[Data excerpts Boundary: Start]

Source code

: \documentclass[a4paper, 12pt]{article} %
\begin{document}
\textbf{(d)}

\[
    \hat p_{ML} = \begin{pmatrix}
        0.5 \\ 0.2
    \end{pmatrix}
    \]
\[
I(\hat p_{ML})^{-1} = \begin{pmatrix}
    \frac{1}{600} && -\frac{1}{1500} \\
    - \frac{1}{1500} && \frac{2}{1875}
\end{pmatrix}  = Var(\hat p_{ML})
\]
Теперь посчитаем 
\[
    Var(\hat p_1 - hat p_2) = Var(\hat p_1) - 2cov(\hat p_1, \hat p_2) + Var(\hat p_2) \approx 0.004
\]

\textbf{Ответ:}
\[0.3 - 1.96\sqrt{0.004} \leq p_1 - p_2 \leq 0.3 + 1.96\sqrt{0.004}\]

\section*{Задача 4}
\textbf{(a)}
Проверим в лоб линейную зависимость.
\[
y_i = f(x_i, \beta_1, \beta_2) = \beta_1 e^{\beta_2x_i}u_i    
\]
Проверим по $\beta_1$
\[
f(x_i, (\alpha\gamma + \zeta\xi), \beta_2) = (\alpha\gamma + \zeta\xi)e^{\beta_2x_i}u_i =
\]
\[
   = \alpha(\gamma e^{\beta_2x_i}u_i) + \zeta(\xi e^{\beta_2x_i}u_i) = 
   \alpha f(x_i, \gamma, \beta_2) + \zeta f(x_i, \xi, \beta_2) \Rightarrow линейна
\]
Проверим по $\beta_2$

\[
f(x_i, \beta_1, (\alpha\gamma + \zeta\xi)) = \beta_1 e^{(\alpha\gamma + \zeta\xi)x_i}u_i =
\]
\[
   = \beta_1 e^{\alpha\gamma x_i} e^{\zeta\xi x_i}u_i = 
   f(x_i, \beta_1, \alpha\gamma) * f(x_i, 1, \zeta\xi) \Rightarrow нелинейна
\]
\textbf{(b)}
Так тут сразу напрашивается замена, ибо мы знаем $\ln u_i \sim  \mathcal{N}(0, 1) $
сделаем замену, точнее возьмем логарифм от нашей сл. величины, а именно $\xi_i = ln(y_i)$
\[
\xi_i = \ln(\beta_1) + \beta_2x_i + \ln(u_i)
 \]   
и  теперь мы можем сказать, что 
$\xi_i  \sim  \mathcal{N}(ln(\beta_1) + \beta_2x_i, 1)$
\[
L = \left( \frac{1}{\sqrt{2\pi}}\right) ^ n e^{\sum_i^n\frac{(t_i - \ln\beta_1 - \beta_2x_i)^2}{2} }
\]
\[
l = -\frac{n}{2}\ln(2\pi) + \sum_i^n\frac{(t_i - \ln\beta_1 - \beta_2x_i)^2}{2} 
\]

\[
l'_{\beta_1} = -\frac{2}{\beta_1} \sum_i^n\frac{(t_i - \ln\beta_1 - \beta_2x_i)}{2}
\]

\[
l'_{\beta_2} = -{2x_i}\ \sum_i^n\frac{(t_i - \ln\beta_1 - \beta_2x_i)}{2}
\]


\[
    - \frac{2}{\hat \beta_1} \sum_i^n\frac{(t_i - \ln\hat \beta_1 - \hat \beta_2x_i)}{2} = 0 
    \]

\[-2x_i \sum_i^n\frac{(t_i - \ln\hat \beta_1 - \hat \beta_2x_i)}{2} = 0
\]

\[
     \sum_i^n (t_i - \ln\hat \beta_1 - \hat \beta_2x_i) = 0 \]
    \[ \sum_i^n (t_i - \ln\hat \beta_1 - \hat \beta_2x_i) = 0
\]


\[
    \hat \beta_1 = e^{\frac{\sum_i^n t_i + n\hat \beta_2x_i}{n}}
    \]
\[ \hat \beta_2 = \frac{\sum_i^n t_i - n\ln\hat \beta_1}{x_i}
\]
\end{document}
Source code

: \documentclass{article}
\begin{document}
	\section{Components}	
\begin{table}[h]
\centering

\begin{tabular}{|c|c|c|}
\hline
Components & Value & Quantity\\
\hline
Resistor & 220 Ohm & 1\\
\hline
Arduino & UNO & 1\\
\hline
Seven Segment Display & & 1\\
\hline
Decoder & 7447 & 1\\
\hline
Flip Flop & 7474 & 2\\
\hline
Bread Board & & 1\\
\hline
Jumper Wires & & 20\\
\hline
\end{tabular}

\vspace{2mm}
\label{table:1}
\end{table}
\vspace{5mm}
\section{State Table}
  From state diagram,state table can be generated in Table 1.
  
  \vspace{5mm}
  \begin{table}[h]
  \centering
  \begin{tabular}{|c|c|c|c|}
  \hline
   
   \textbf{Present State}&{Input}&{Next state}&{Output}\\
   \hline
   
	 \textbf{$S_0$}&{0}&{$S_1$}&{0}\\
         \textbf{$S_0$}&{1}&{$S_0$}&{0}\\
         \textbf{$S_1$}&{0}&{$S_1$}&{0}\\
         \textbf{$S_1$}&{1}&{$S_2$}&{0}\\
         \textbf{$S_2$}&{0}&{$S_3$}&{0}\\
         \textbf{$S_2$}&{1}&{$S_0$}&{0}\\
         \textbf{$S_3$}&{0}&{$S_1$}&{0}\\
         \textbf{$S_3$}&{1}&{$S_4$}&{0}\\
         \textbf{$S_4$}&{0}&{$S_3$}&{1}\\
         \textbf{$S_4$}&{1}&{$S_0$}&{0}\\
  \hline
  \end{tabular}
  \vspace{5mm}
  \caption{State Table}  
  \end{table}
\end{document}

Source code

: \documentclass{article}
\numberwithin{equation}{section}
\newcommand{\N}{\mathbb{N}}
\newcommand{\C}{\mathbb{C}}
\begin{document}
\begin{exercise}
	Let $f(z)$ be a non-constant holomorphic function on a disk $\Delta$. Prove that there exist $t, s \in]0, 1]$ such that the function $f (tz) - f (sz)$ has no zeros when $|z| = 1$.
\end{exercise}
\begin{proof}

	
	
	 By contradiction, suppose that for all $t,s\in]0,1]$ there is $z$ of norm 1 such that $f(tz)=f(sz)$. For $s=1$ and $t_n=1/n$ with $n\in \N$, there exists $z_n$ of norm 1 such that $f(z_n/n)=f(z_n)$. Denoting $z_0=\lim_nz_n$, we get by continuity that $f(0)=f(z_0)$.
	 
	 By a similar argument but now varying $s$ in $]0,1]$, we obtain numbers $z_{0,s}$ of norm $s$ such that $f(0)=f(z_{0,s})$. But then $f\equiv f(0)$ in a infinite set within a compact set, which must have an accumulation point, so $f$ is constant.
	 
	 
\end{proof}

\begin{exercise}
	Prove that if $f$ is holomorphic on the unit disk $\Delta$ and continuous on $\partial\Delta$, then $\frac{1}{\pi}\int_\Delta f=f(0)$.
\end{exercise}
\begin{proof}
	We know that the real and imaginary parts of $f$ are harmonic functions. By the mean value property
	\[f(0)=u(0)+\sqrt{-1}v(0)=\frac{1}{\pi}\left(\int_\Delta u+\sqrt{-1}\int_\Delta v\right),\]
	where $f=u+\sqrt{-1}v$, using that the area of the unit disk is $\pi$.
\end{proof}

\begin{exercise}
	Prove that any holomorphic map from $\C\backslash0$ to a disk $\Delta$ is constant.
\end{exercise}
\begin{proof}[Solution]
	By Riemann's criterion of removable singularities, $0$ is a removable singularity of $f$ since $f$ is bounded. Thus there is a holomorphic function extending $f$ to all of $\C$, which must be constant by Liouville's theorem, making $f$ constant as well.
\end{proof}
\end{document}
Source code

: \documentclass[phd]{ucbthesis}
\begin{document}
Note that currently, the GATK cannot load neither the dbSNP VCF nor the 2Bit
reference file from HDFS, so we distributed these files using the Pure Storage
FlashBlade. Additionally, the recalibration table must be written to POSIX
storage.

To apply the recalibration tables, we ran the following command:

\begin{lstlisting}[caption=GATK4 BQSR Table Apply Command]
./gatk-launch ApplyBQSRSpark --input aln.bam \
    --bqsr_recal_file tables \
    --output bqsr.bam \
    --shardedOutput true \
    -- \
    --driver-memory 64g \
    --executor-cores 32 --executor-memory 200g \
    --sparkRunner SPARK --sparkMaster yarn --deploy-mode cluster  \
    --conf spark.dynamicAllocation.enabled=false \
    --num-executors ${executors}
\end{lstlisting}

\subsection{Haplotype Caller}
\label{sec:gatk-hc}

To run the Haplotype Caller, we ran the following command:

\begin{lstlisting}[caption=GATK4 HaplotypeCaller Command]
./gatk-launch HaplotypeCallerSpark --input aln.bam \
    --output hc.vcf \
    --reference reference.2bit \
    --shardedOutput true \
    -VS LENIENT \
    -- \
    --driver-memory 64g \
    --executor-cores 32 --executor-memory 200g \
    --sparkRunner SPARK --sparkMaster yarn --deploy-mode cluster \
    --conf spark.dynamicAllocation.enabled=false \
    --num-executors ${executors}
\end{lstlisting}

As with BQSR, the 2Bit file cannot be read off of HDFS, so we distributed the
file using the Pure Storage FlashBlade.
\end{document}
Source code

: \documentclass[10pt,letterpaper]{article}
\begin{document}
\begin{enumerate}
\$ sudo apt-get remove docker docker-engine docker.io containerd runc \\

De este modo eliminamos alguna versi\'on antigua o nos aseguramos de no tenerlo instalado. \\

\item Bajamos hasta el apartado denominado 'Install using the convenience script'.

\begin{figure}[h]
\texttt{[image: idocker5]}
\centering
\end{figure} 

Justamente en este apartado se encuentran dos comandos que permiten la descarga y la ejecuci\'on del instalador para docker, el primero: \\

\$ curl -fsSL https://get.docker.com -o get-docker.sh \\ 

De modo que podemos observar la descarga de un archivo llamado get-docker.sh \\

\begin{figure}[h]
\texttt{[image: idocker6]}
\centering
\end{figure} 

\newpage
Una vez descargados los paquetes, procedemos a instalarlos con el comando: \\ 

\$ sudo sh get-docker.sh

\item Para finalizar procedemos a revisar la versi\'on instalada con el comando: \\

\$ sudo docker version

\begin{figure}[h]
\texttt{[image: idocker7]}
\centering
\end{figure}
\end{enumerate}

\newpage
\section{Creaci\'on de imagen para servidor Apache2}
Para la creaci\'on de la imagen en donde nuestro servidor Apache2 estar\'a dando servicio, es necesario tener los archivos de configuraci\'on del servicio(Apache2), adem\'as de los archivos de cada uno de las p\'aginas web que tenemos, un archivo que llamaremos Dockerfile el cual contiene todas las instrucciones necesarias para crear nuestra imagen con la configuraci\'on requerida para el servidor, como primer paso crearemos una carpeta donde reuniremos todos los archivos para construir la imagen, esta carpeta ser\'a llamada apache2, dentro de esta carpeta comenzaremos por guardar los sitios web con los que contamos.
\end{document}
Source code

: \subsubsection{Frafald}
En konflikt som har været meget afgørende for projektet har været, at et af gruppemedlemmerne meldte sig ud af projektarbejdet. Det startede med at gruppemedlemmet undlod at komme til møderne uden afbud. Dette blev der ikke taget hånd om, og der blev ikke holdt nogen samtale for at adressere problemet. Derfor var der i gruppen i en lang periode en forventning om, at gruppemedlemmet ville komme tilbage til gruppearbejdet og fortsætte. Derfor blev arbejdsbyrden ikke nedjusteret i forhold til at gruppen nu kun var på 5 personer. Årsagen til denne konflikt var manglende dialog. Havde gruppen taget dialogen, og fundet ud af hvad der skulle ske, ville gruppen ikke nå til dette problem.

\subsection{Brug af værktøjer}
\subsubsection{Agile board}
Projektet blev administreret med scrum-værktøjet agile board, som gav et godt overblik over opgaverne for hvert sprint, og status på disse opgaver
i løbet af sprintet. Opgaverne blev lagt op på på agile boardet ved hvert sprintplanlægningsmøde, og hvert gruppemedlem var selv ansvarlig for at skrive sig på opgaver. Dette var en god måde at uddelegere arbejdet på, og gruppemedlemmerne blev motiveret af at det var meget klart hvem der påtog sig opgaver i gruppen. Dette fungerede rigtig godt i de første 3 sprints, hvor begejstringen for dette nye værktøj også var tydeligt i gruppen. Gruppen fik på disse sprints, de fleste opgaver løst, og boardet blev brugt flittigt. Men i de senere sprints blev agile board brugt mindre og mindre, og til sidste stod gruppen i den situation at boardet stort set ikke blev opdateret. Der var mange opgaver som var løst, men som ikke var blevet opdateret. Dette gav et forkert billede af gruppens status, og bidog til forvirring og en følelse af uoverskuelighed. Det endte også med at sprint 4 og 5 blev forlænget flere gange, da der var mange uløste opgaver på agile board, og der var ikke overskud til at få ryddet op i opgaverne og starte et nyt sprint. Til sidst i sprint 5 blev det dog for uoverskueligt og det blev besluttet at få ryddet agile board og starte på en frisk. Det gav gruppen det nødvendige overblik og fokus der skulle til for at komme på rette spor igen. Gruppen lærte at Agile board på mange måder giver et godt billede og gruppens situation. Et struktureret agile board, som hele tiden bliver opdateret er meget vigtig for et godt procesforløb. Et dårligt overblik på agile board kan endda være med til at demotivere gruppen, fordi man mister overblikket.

[Data excerpts Boundary: End]

Work to be completed >>
Your answer should be only a number: how many lines of the data above contain the string "overblik"?

Written answer >>
2